While my father struggled to reach me, other members of my family were facing a different catastrophe in the Loukkos and Gharb regions, where they watched their livelihoods submerge under floodwaters. I realized then that these two crises were linked: farmers couldn't save their crops because they lacked the fuel to run drainage pumps.
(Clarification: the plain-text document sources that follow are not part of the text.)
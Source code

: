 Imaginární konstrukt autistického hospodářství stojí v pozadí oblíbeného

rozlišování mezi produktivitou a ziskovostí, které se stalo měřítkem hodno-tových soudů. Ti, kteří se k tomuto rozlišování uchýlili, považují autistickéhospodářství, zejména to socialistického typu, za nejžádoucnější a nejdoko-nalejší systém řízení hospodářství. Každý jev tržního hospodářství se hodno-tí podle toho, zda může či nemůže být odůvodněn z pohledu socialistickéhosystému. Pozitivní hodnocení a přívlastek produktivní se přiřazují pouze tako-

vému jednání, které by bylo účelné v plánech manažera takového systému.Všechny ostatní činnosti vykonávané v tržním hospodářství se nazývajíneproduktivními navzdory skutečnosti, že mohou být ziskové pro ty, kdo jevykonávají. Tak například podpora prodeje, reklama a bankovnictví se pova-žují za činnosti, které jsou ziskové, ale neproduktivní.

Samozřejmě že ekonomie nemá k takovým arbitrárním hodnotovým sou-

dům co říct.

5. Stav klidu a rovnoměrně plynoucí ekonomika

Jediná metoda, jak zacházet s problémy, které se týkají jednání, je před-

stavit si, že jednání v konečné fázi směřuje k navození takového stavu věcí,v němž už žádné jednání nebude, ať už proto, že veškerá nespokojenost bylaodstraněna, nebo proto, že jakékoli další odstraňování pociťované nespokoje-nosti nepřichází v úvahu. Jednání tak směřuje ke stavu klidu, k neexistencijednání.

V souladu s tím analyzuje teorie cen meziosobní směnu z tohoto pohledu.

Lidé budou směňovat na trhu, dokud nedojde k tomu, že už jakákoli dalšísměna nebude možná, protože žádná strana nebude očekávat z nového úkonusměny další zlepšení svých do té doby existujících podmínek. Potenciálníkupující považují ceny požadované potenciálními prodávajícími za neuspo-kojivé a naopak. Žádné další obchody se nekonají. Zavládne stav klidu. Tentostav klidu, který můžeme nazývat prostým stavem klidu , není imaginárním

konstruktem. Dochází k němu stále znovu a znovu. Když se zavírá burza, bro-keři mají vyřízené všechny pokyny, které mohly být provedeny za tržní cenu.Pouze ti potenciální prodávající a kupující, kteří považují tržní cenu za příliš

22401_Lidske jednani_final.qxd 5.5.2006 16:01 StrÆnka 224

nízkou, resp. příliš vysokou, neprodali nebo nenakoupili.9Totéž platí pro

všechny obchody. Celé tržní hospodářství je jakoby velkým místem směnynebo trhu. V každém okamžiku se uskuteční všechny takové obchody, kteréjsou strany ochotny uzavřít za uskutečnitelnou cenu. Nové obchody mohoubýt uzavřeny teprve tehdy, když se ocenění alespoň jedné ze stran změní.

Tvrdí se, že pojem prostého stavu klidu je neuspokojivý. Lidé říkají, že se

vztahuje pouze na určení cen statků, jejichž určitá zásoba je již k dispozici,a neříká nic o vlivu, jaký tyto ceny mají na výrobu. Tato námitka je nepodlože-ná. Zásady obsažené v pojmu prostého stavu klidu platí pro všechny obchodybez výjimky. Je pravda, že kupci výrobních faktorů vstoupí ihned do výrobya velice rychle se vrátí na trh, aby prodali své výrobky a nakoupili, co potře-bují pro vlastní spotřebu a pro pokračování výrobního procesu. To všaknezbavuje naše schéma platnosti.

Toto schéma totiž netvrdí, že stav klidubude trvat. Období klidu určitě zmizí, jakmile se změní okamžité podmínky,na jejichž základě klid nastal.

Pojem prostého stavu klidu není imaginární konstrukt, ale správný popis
My previous work in agricultural data analysis gave me the reflex to act—I knew I had to build a system that addressed this Water-Energy-Food Nexus.
What it does
Morocco Shield AI is a National Resilience Dashboard designed to protect the Moroccan economy during systemic disruptions.
- Maritime & Fuel Correlation: It analyzes maritime swell data and social feeds to predict diesel stockouts and recommend immediate fuel triage.
- Multimodal Flood Monitoring: Using Computer Vision, I analyze drone imagery of regions like Oued Loukkos to assess regional agricultural damage.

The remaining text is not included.